Among the records below, one line contains "[7]爱夫其民：关心爱护敌国的民众。"; copy that line and all that follow it, exactly as written.

Records from a dataset
┄┄┄┄┄┄┄┄┄┄┄┄┄┄┄┄┄┄┄┄

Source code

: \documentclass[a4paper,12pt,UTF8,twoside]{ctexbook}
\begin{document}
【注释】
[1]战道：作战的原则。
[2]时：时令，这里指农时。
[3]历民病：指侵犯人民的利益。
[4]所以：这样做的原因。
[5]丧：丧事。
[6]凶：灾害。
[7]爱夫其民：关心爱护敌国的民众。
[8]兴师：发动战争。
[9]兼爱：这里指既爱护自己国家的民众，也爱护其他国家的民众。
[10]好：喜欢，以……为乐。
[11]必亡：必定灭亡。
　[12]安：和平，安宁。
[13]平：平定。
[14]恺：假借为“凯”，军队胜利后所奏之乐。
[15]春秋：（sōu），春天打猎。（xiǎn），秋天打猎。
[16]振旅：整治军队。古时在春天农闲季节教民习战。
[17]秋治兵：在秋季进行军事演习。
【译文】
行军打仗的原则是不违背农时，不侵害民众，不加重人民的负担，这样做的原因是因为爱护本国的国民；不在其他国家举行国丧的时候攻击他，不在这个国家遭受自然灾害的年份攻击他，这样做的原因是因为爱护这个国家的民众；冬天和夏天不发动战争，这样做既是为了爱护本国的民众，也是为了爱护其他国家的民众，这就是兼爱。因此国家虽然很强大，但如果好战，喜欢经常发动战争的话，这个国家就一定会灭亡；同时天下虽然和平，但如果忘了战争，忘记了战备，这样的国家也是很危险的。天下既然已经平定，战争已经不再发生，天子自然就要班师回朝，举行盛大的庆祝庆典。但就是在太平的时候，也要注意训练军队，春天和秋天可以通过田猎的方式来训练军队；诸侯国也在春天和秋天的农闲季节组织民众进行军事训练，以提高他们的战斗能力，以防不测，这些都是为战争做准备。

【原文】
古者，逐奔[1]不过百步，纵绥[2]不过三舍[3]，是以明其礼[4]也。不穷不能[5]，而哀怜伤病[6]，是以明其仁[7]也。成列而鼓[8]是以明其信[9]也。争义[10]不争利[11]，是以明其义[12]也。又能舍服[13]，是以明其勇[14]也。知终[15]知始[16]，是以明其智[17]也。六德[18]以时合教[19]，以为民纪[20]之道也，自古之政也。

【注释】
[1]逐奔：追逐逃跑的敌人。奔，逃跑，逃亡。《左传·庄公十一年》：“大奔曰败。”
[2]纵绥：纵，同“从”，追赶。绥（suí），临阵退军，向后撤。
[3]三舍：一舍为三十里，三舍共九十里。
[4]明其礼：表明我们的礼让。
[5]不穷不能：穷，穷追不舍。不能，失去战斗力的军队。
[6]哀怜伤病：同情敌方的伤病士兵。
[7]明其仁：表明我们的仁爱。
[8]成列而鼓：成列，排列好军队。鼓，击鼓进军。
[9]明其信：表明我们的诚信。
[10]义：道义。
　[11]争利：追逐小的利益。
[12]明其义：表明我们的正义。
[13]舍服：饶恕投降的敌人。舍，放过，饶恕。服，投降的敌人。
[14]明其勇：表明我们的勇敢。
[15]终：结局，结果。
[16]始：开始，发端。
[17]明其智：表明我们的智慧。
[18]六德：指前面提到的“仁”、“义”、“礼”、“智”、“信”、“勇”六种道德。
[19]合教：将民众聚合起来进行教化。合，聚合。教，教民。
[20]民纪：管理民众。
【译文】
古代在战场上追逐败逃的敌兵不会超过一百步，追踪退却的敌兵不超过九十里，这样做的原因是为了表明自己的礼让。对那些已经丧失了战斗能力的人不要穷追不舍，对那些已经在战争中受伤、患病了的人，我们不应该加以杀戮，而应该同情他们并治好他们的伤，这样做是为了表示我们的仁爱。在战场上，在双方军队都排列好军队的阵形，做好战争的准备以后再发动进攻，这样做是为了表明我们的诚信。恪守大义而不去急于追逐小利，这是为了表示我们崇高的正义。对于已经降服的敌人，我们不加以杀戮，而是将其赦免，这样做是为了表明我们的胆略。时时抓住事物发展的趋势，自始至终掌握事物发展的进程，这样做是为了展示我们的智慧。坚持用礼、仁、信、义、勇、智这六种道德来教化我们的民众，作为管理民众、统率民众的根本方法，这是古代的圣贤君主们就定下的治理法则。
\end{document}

┄┄┄┄┄┄┄┄┄┄┄┄┄┄┄┄┄┄┄┄

• [Solution to this exercise]:
[7]爱夫其民：关心爱护敌国的民众。
[8]兴师：发动战争。
[9]兼爱：这里指既爱护自己国家的民众，也爱护其他国家的民众。
[10]好：喜欢，以……为乐。
[11]必亡：必定灭亡。
　[12]安：和平，安宁。
[13]平：平定。
[14]恺：假借为“凯”，军队胜利后所奏之乐。
[15]春秋：（sōu），春天打猎。（xiǎn），秋天打猎。
[16]振旅：整治军队。古时在春天农闲季节教民习战。
[17]秋治兵：在秋季进行军事演习。
【译文】
行军打仗的原则是不违背农时，不侵害民众，不加重人民的负担，这样做的原因是因为爱护本国的国民；不在其他国家举行国丧的时候攻击他，不在这个国家遭受自然灾害的年份攻击他，这样做的原因是因为爱护这个国家的民众；冬天和夏天不发动战争，这样做既是为了爱护本国的民众，也是为了爱护其他国家的民众，这就是兼爱。因此国家虽然很强大，但如果好战，喜欢经常发动战争的话，这个国家就一定会灭亡；同时天下虽然和平，但如果忘了战争，忘记了战备，这样的国家也是很危险的。天下既然已经平定，战争已经不再发生，天子自然就要班师回朝，举行盛大的庆祝庆典。但就是在太平的时候，也要注意训练军队，春天和秋天可以通过田猎的方式来训练军队；诸侯国也在春天和秋天的农闲季节组织民众进行军事训练，以提高他们的战斗能力，以防不测，这些都是为战争做准备。

【原文】
古者，逐奔[1]不过百步，纵绥[2]不过三舍[3]，是以明其礼[4]也。不穷不能[5]，而哀怜伤病[6]，是以明其仁[7]也。成列而鼓[8]是以明其信[9]也。争义[10]不争利[11]，是以明其义[12]也。又能舍服[13]，是以明其勇[14]也。知终[15]知始[16]，是以明其智[17]也。六德[18]以时合教[19]，以为民纪[20]之道也，自古之政也。

【注释】
[1]逐奔：追逐逃跑的敌人。奔，逃跑，逃亡。《左传·庄公十一年》：“大奔曰败。”
[2]纵绥：纵，同“从”，追赶。绥（suí），临阵退军，向后撤。
[3]三舍：一舍为三十里，三舍共九十里。
[4]明其礼：表明我们的礼让。
[5]不穷不能：穷，穷追不舍。不能，失去战斗力的军队。
[6]哀怜伤病：同情敌方的伤病士兵。
[7]明其仁：表明我们的仁爱。
[8]成列而鼓：成列，排列好军队。鼓，击鼓进军。
[9]明其信：表明我们的诚信。
[10]义：道义。
　[11]争利：追逐小的利益。
[12]明其义：表明我们的正义。
[13]舍服：饶恕投降的敌人。舍，放过，饶恕。服，投降的敌人。
[14]明其勇：表明我们的勇敢。
[15]终：结局，结果。
[16]始：开始，发端。
[17]明其智：表明我们的智慧。
[18]六德：指前面提到的“仁”、“义”、“礼”、“智”、“信”、“勇”六种道德。
[19]合教：将民众聚合起来进行教化。合，聚合。教，教民。
[20]民纪：管理民众。
【译文】
古代在战场上追逐败逃的敌兵不会超过一百步，追踪退却的敌兵不超过九十里，这样做的原因是为了表明自己的礼让。对那些已经丧失了战斗能力的人不要穷追不舍，对那些已经在战争中受伤、患病了的人，我们不应该加以杀戮，而应该同情他们并治好他们的伤，这样做是为了表示我们的仁爱。在战场上，在双方军队都排列好军队的阵形，做好战争的准备以后再发动进攻，这样做是为了表明我们的诚信。恪守大义而不去急于追逐小利，这是为了表示我们崇高的正义。对于已经降服的敌人，我们不加以杀戮，而是将其赦免，这样做是为了表明我们的胆略。时时抓住事物发展的趋势，自始至终掌握事物发展的进程，这样做是为了展示我们的智慧。坚持用礼、仁、信、义、勇、智这六种道德来教化我们的民众，作为管理民众、统率民众的根本方法，这是古代的圣贤君主们就定下的治理法则。
\end{document}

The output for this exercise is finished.